Extracted records:
■ ■ ■ ■

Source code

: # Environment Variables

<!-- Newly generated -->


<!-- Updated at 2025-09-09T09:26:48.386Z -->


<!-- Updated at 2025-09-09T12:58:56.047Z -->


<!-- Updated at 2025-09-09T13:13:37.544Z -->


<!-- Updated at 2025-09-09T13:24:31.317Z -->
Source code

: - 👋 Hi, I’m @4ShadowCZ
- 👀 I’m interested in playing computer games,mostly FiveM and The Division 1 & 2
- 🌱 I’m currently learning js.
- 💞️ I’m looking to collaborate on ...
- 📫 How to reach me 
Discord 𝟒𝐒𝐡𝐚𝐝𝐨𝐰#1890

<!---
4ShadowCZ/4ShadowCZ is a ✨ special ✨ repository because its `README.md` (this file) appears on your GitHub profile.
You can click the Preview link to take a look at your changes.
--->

■ ■ ■ ■

--- Your instructions ---
Exact reproduction of every entry is needed.

--- Result of the exercise ---
Source code

: # Environment Variables

<!-- Newly generated -->


<!-- Updated at 2025-09-09T09:26:48.386Z -->


<!-- Updated at 2025-09-09T12:58:56.047Z -->


<!-- Updated at 2025-09-09T13:13:37.544Z -->


<!-- Updated at 2025-09-09T13:24:31.317Z -->
Source code

: - 👋 Hi, I’m @4ShadowCZ
- 👀 I’m interested in playing computer games,mostly FiveM and The Division 1 & 2
- 🌱 I’m currently learning js.
- 💞️ I’m looking to collaborate on ...
- 📫 How to reach me 
Discord 𝟒𝐒𝐡𝐚𝐝𝐨𝐰#1890

<!---
4ShadowCZ/4ShadowCZ is a ✨ special ✨ repository because its `README.md` (this file) appears on your GitHub profile.
You can click the Preview link to take a look at your changes.
--->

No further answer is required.